CMSSW Integration of LST
This PR integrates the LST algorithm in CMSSW. A summary of the algorithm and its scope can be found in the recent LST presentation at the Phase 2 Software days (April 2024).
The PR includes the following additions/modifications:
- New package w/ the LST algorithm code (RecoTracker/LSTCore):
- interface/alpaka: The interface exposed to CMSSW.
- src/alpaka: The actual LST code.
- standalone: Scripts to be used for compiling, using & testing LST outside of the full CMSSW framework. ⇒ Not relevant for CMSSW review.
- Minimal/at most header-only dependency of LSTCore on other CMSSW packages ⇒ Preserve ability to run in standalone.
- New package w/ CMSSW modules related to LST (RecoTracker/LST):
- interface: The input & output data formats for LST.
- plugins:
The producers:
- Converting to/from the LST data formats (ED).
- Loading the LST custom geometry files (ES).
- Running LST to produce CMSSW collections (ED).
- python: The configuration files needed for running LST.
- src: Class definitions and ES producer supporting files.
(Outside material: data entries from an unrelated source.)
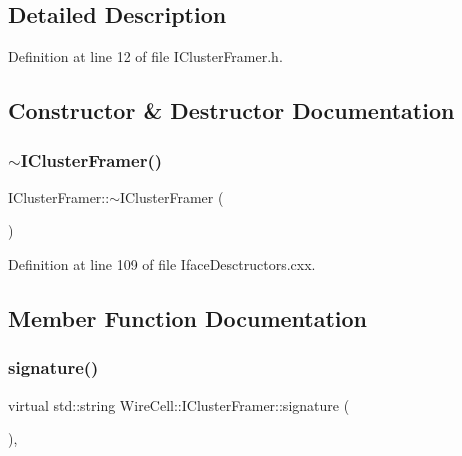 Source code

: \subsection{Detailed Description}


Definition at line 12 of file I\+Cluster\+Framer.\+h.



\subsection{Constructor \& Destructor Documentation}
\mbox{\label{class_wire_cell_1_1_i_cluster_framer_a4a0993899a22dbb7391fbee7868c732b}} 
\subsubsection{\texorpdfstring{$\sim$\+I\+Cluster\+Framer()}{~IClusterFramer()}}
{\footnotesize\ttfamily I\+Cluster\+Framer\+::$\sim$\+I\+Cluster\+Framer (\begin{DoxyParamCaption}{ }\end{DoxyParamCaption})\hspace{0.3cm}{\ttfamily [virtual]}}



Definition at line 109 of file Iface\+Desctructors.\+cxx.



\subsection{Member Function Documentation}
\mbox{\label{class_wire_cell_1_1_i_cluster_framer_a9609083f2abb8a7fea192970140f165d}} 
\subsubsection{\texorpdfstring{signature()}{signature()}}
{\footnotesize\ttfamily virtual std\+::string Wire\+Cell\+::\+I\+Cluster\+Framer\+::signature (\begin{DoxyParamCaption}{ }\end{DoxyParamCaption})\hspace{0.3cm}{\ttfamily [inline]}, {\ttfamily [virtual]}}



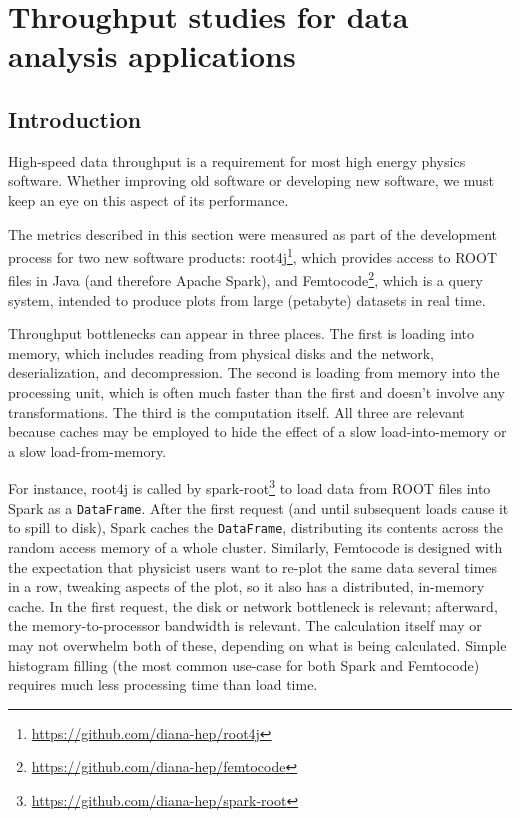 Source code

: \documentclass[12pt]{article}
\begin{document}
\section*{Throughput studies for data analysis applications}

\subsection*{Introduction}

High-speed data throughput is a requirement for most high energy physics software. Whether improving old software or developing new software, we must keep an eye on this aspect of its performance.

The metrics described in this section were measured as part of the development process for two new software products: root4j\footnote{\url{https://github.com/diana-hep/root4j}}, which provides access to ROOT files in Java (and therefore Apache Spark), and Femtocode\footnote{\url{https://github.com/diana-hep/femtocode}}, which is a query system, intended to produce plots from large (petabyte) datasets in real time.

Throughput bottlenecks can appear in three places. The first is loading into memory, which includes reading from physical disks and the network, deserialization, and decompression. The second is loading from memory into the processing unit, which is often much faster than the first and doesn't involve any transformations. The third is the computation itself. All three are relevant because caches may be employed to hide the effect of a slow load-into-memory or a slow load-from-memory.

For instance, root4j is called by spark-root\footnote{\url{https://github.com/diana-hep/spark-root}} to load data from ROOT files into Spark as a {\tt DataFrame}. After the first request (and until subsequent loads cause it to spill to disk), Spark caches the {\tt DataFrame}, distributing its contents across the random access memory of a whole cluster. Similarly, Femtocode is designed with the expectation that physicist users want to re-plot the same data several times in a row, tweaking aspects of the plot, so it also has a distributed, in-memory cache. In the first request, the disk or network bottleneck is relevant; afterward, the memory-to-processor bandwidth is relevant. The calculation itself may or may not overwhelm both of these, depending on what is being calculated. Simple histogram filling (the most common use-case for both Spark and Femtocode) requires much less processing time than load time.
\end{document}
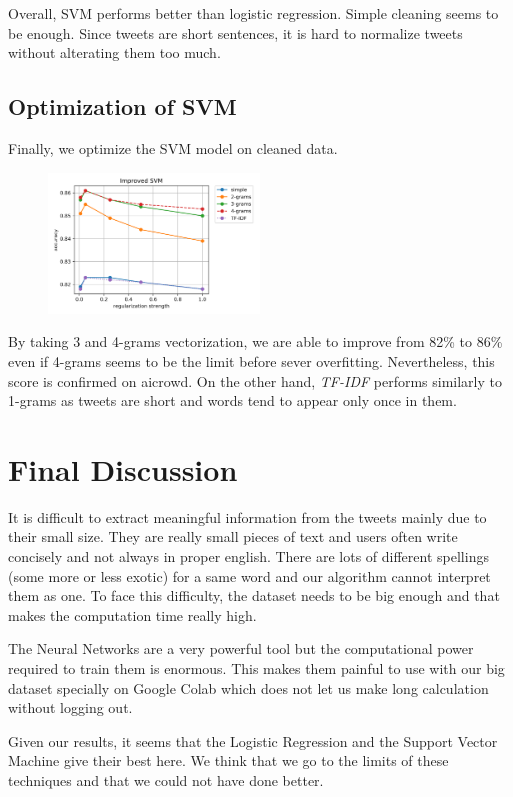 \documentclass[11pt, a4paper, twocolumn]{article}
\begin{document}
Overall, SVM performs better than logistic regression. Simple cleaning seems to be enough. Since tweets are short sentences, it is hard to normalize tweets without alterating them too much.

\subsection{Optimization of SVM}
Finally, we optimize the SVM model on cleaned data.

\begin{figure}[h]
	\includegraphics[width=0.5\textwidth]{../plots/improved_svm.png}
\end{figure}

By taking 3 and 4-grams vectorization, we are able to improve from 82\% to 86\% even if 4-grams seems to be the limit before sever overfitting. Nevertheless, this score is confirmed on aicrowd. On the other hand, \textit{TF-IDF} performs similarly to 1-grams as tweets are short and words tend to appear only once in them.

\section{Final Discussion}
It is difficult to extract meaningful information 
from the tweets mainly due to their small size. They are really small pieces of text and users often write concisely and not always in proper english. There are lots of different spellings (some more or less exotic) for a same word 
and our algorithm cannot interpret them as one.
To face this difficulty, the dataset needs to be big enough and that makes the computation 
time really high.

The Neural Networks are a very powerful tool but the computational power required to train them 
is enormous. This makes them painful to use with our big dataset specially on Google Colab which does not let us make long calculation without logging out. 

Given our results, it seems that the Logistic Regression and the Support Vector Machine give their best here. We think that we go to the limits of these 
techniques and that we could not have done better. 
\end{document}
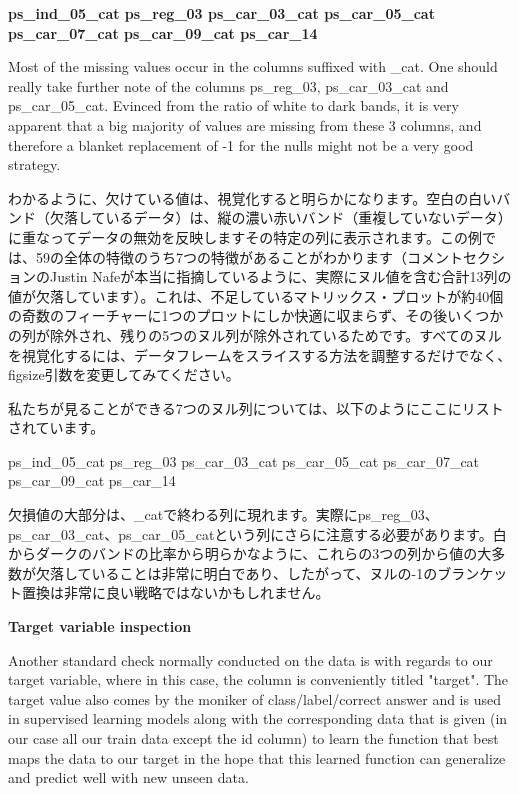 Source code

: \documentclass[11pt]{article}
\begin{document}
\textbf{ps\_ind\_05\_cat \textbar{} ps\_reg\_03 \textbar{}
ps\_car\_03\_cat \textbar{} ps\_car\_05\_cat \textbar{} ps\_car\_07\_cat
\textbar{} ps\_car\_09\_cat \textbar{} ps\_car\_14}

Most of the missing values occur in the columns suffixed with \_cat. One
should really take further note of the columns ps\_reg\_03,
ps\_car\_03\_cat and ps\_car\_05\_cat. Evinced from the ratio of white
to dark bands, it is very apparent that a big majority of values are
missing from these 3 columns, and therefore a blanket replacement of -1
for the nulls might not be a very good strategy.

    わかるように、欠けている値は、視覚化すると明らかになります。空白の白いバンド（欠落しているデータ）は、縦の濃い赤いバンド（重複していないデータ）に重なってデータの無効を反映しますその特定の列に表示されます。この例では、59の全体の特徴のうち7つの特徴があることがわかります（コメントセクションのJustin
Nafeが本当に指摘しているように、実際にヌル値を含む合計13列の値が欠落しています）。これは、不足しているマトリックス・プロットが約40個の奇数のフィーチャーに1つのプロットにしか快適に収まらず、その後いくつかの列が除外され、残りの5つのヌル列が除外されているためです。すべてのヌルを視覚化するには、データフレームをスライスする方法を調整するだけでなく、figsize引数を変更してみてください。

私たちが見ることができる7つのヌル列については、以下のようにここにリストされています。

ps\_ind\_05\_cat \textbar{} ps\_reg\_03 \textbar{} ps\_car\_03\_cat
\textbar{} ps\_car\_05\_cat \textbar{} ps\_car\_07\_cat \textbar{}
ps\_car\_09\_cat \textbar{} ps\_car\_14

欠損値の大部分は、\_catで終わる列に現れます。実際にps\_reg\_03、ps\_car\_03\_cat、ps\_car\_05\_catという列にさらに注意する必要があります。白からダークのバンドの比率から明らかなように、これらの3つの列から値の大多数が欠落していることは非常に明白であり、したがって、ヌルの-1のブランケット置換は非常に良い戦略ではないかもしれません。

    \textbf{Target variable inspection}

Another standard check normally conducted on the data is with regards to
our target variable, where in this case, the column is conveniently
titled "target". The target value also comes by the moniker of
class/label/correct answer and is used in supervised learning models
along with the corresponding data that is given (in our case all our
train data except the id column) to learn the function that best maps
the data to our target in the hope that this learned function can
generalize and predict well with new unseen data.
\end{document}
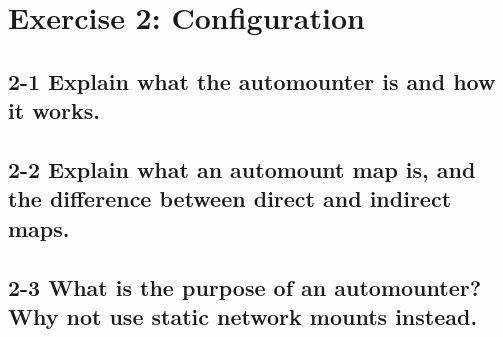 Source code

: \section{Exercise 2: Configuration}
\subsection{2-1 Explain what the automounter is and how it works.}

\subsection{2-2 Explain what an automount map is, and the difference between direct and indirect maps.}

\subsection{2-3 What is the purpose of an automounter? Why not use static network mounts instead.}



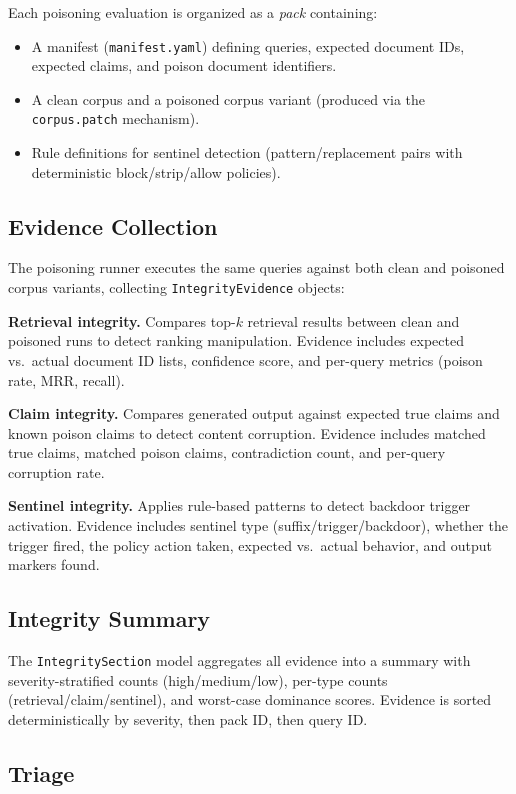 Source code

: \documentclass[11pt,a4paper]{article}
\begin{document}
Each poisoning evaluation is organized as a \emph{pack} containing:
\begin{itemize}[nosep]
  \item A manifest (\texttt{manifest.yaml}) defining queries, expected
        document IDs, expected claims, and poison document identifiers.
  \item A clean corpus and a poisoned corpus variant (produced via the
        \texttt{corpus.patch} mechanism).
  \item Rule definitions for sentinel detection (pattern/replacement pairs
        with deterministic block/strip/allow policies).
\end{itemize}

\subsection{Evidence Collection}

The poisoning runner executes the same queries against both clean and
poisoned corpus variants, collecting \texttt{IntegrityEvidence} objects:

\textbf{Retrieval integrity.} Compares top-$k$ retrieval results between
clean and poisoned runs to detect ranking manipulation. Evidence includes
expected vs.\ actual document ID lists, confidence score, and
per-query metrics (poison rate, MRR, recall).

\textbf{Claim integrity.} Compares generated output against expected true
claims and known poison claims to detect content corruption. Evidence
includes matched true claims, matched poison claims, contradiction count,
and per-query corruption rate.

\textbf{Sentinel integrity.} Applies rule-based patterns to detect
backdoor trigger activation. Evidence includes sentinel type
(suffix/trigger/backdoor), whether the trigger fired, the policy action
taken, expected vs.\ actual behavior, and output markers found.

\subsection{Integrity Summary}

The \texttt{IntegritySection} model aggregates all evidence into a
summary with severity-stratified counts (high/medium/low), per-type
counts (retrieval/claim/sentinel), and worst-case dominance scores.
Evidence is sorted deterministically by severity, then pack ID, then
query ID.

\subsection{Triage}
\end{document}
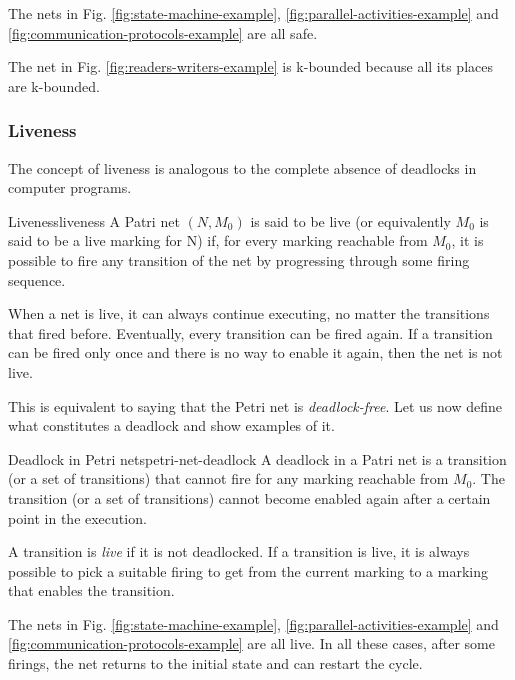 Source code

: The nets in Fig. \ref{fig:state-machine-example}, \ref{fig:parallel-activities-example}
and \ref{fig:communication-protocols-example} are all safe.

The net in Fig. \ref{fig:readers-writers-example}
is k-bounded because all its places are k-bounded.

\subsubsection{Liveness}

The concept of liveness is analogous to
the complete absence of deadlocks in computer programs.

\begin{definition}{Liveness}{liveness}
      A Patri net $(N, M_0)$ is said to be live
      (or equivalently $M_0$ is said to be a live marking for N) if,
      for every marking reachable from $M_0$, it is possible to fire any transition
      of the net by progressing through some firing sequence.
\end{definition}

When a net is live, it can always continue executing,
no matter the transitions that fired before.
Eventually, every transition can be fired again.
If a transition can be fired only once and there is no way to enable it again,
then the net is not live.

This is equivalent to saying that the Petri net is \emph{deadlock-free}.
Let us now define what constitutes a deadlock and show examples of it.

\begin{definition}{Deadlock in Petri nets}{petri-net-deadlock}
      A deadlock in a Patri net is a transition (or a set of transitions) that cannot fire
      for any marking reachable from $M_0$.
      The transition (or a set of transitions) cannot become enabled again
      after a certain point in the execution.
\end{definition}

A transition is \emph{live} if it is not deadlocked.
If a transition is live, it is always possible to pick a suitable firing
to get from the current marking to a marking that enables the transition.

The nets in Fig. \ref{fig:state-machine-example}, \ref{fig:parallel-activities-example}
and \ref{fig:communication-protocols-example} are all live.
In all these cases, after some firings,
the net returns to the initial state and can restart the cycle.

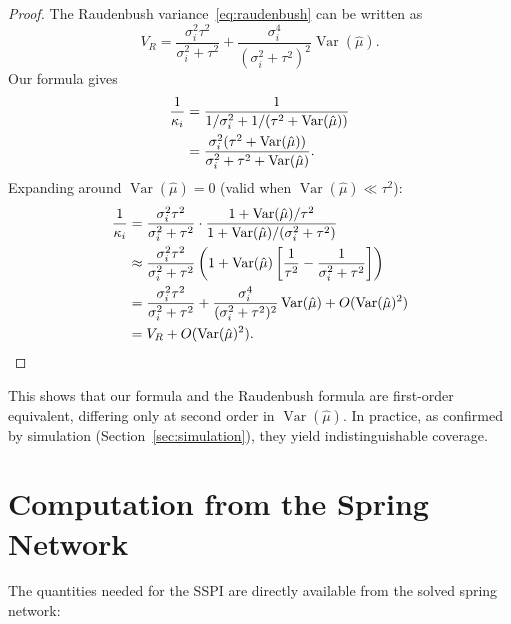 \documentclass[12pt]{article}
\newcommand{\Var}{\operatorname{Var}}
\begin{document}
\begin{proof}
The Raudenbush variance~\eqref{eq:raudenbush} can be written as
\begin{equation}
  V_R = \frac{\sigma_i^2 \tau^2}{\sigma_i^2 + \tau^2}
      + \frac{\sigma_i^4}{(\sigma_i^2 + \tau^2)^2} \Var(\hat\mu).
\end{equation}
Our formula gives
\begin{align}
  \frac{1}{\kappa_i}
    &= \frac{1}{1/\sigma_i^2 + 1/(\tau^2 + \Var(\hat\mu))} \notag\\
    &= \frac{\sigma_i^2(\tau^2 + \Var(\hat\mu))}
            {\sigma_i^2 + \tau^2 + \Var(\hat\mu)}.
\end{align}
Expanding around $\Var(\hat\mu) = 0$ (valid when $\Var(\hat\mu) \ll \tau^2$):
\begin{align}
  \frac{1}{\kappa_i}
    &= \frac{\sigma_i^2 \tau^2}{\sigma_i^2 + \tau^2}
       \cdot \frac{1 + \Var(\hat\mu)/\tau^2}
                  {1 + \Var(\hat\mu)/(\sigma_i^2 + \tau^2)} \notag\\
    &\approx \frac{\sigma_i^2 \tau^2}{\sigma_i^2 + \tau^2}
       \left(1 + \Var(\hat\mu)
         \left[\frac{1}{\tau^2} - \frac{1}{\sigma_i^2 + \tau^2}\right]
       \right) \notag\\
    &= \frac{\sigma_i^2 \tau^2}{\sigma_i^2 + \tau^2}
       + \frac{\sigma_i^4}{(\sigma_i^2 + \tau^2)^2} \Var(\hat\mu)
       + O(\Var(\hat\mu)^2) \notag\\
    &= V_R + O(\Var(\hat\mu)^2). \qedhere
\end{align}
\end{proof}

This shows that our formula and the Raudenbush formula are first-order
equivalent, differing only at second order in $\Var(\hat\mu)$.  In
practice, as confirmed by simulation (Section~\ref{sec:simulation}),
they yield indistinguishable coverage.


\section{Computation from the Spring Network}

The quantities needed for the SSPI are directly available from the
solved spring network:
\end{document}
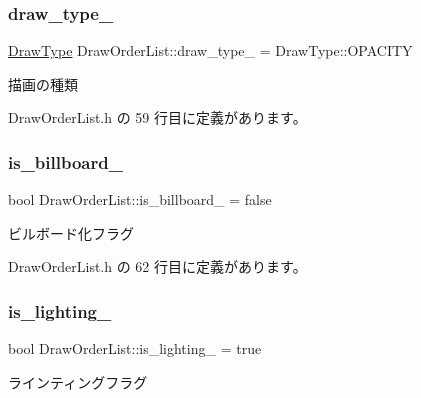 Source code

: \subsubsection{\texorpdfstring{draw\+\_\+type\+\_\+}{draw\_type\_}}
{\footnotesize\ttfamily \mbox{\hyperlink{class_draw_order_list_a6c9b9ceb312c16d399ef355f4f3486bb}{Draw\+Type}} Draw\+Order\+List\+::draw\+\_\+type\+\_\+ = Draw\+Type\+::\+O\+P\+A\+C\+I\+TY\hspace{0.3cm}{\ttfamily [private]}}



描画の種類 



 Draw\+Order\+List.\+h の 59 行目に定義があります。

\mbox{\label{class_draw_order_list_ae9a77121ff108d8f0ee0c73065f99a75}} 
\subsubsection{\texorpdfstring{is\+\_\+billboard\+\_\+}{is\_billboard\_}}
{\footnotesize\ttfamily bool Draw\+Order\+List\+::is\+\_\+billboard\+\_\+ = false\hspace{0.3cm}{\ttfamily [private]}}



ビルボード化フラグ 



 Draw\+Order\+List.\+h の 62 行目に定義があります。

\mbox{\label{class_draw_order_list_a26e72a0f47cc2c791eeb87fe6aadeee9}} 
\subsubsection{\texorpdfstring{is\+\_\+lighting\+\_\+}{is\_lighting\_}}
{\footnotesize\ttfamily bool Draw\+Order\+List\+::is\+\_\+lighting\+\_\+ = true\hspace{0.3cm}{\ttfamily [private]}}



ラインティングフラグ 



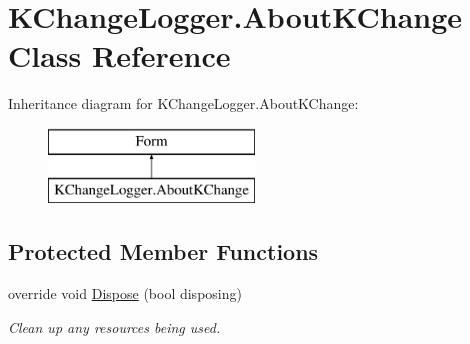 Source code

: \hypertarget{class_k_change_logger_1_1_about_k_change}{\section{K\-Change\-Logger.\-About\-K\-Change Class Reference}
\label{class_k_change_logger_1_1_about_k_change}
}
Inheritance diagram for K\-Change\-Logger.\-About\-K\-Change\-:\begin{figure}[H]
\begin{center}
\leavevmode
\includegraphics[height=2.000000cm]{class_k_change_logger_1_1_about_k_change}
\end{center}
\end{figure}
\subsection*{Protected Member Functions}
\begin{DoxyCompactItemize}
\item 
override void \hyperlink{class_k_change_logger_1_1_about_k_change_aac5e742892a7a59cd6b7572ecb3ead10}{Dispose} (bool disposing)
\begin{DoxyCompactList}\small\item\em Clean up any resources being used. \end{DoxyCompactList}\end{DoxyCompactItemize}
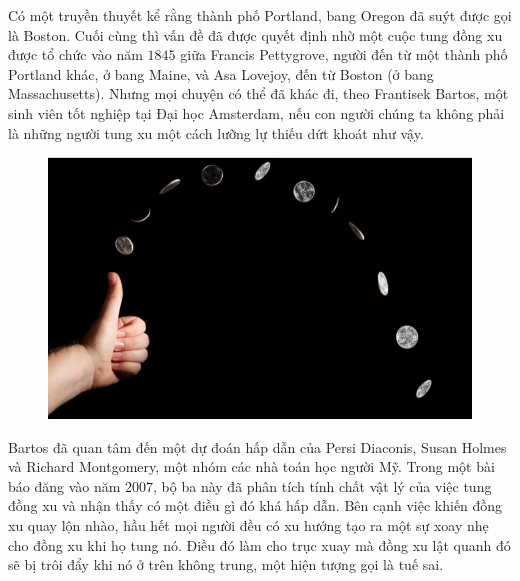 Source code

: \vspace*{185pt}

%
%

\begin{multicols}{2}
	Có một truyền thuyết  kể rằng thành phố Portland, bang Oregon đã suýt được gọi là Boston. Cuối cùng thì vấn đề đã được quyết định nhờ một cuộc tung đồng xu được tổ chức vào năm $1845$ giữa Francis Pettygrove, người đến từ một thành phố Portland khác, ở bang Maine, và Asa Lovejoy, đến từ Boston (ở bang Massachusetts). Nhưng mọi chuyện có thể đã khác đi, theo Frantisek Bartos, một sinh viên tốt nghiệp tại Đại học Amsterdam, nếu con người chúng ta  không phải là những người tung xu một cách lưỡng lự thiếu dứt khoát như vậy.
	\begin{figure}[H]
		\vspace*{-5pt}
		\centering
		\captionsetup{labelformat= empty, justification=centering}
		\includegraphics[width= 1\linewidth]{1111}
		\vspace*{-15pt}
	\end{figure}
	Bartos đã quan tâm đến một dự đoán hấp dẫn của Persi Diaconis, Susan Holmes và Richard Montgomery, một nhóm các nhà toán học người Mỹ. Trong một bài báo đăng vào năm $2007$, bộ ba này đã phân tích tính chất vật lý của việc tung đồng xu và nhận thấy có một điều gì đó khá hấp dẫn. Bên cạnh việc khiến đồng xu quay lộn nhào, hầu hết mọi người đều có xu hướng tạo ra một sự xoay nhẹ cho đồng xu khi họ tung nó. Điều đó làm cho trục xuay mà đồng xu lật quanh đó sẽ bị trôi đẩy khi nó ở trên không trung, một hiện tượng gọi là tuế sai.

\end{multicols}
- ~test: Scripts for local testing~ → Dropped in favor of a proper workflow.
- New process modifiers to test LST (changes in multiple existing packages):
- trackingIters01: Runs only the first two iterations of tracking (initialStep & highPtTripletStep). Useful for comparisons, as LST (for now) replaces only those two tracking iterations.
- trackingLST: Runs the LST algorithm instead of KalmanFilter for track building/seeding. ~The existence of the gpu process modifier defines the hardware the algorithm runs on (CPU or GPU).~
There is a single change not strictly related to the above categories and a dedicated comment will be made on it.
In general, we prefer to have minimal or at most header-only dependency of LSTCore on other CMSSW packages to preserve the ability to run with standalone scripts.
This is a large PR, so we start it as an RFC with the main batch of files. In the next days, the following updates are to be expected, so that the PR can be merged:
- [x] Removal of test scripts and introduction of workflow.
- [x] Extraction of the LST data files from the proper directories ~(bot tests will probably not work currently)~.
- [x] Modifications to the standalone scripts → Not to be reviewed.
Goes together with cms-data/RecoTracker-LSTCore#1 (now merged).
@slava77 @ariostas
cms-bot internal usage
+code-checks
Logs: https://cmssdt.cern.ch/SDT/code-checks/cms-sw-PR-45117/40456
- This PR adds an extra 788KB to repository
A new Pull Request was created by @VourMa for master.
It involves the following packages:
- Configuration/ProcessModifiers (operations)
- RecoTracker/ConversionSeedGenerators (reconstruction)
- RecoTracker/FinalTrackSelectors (reconstruction)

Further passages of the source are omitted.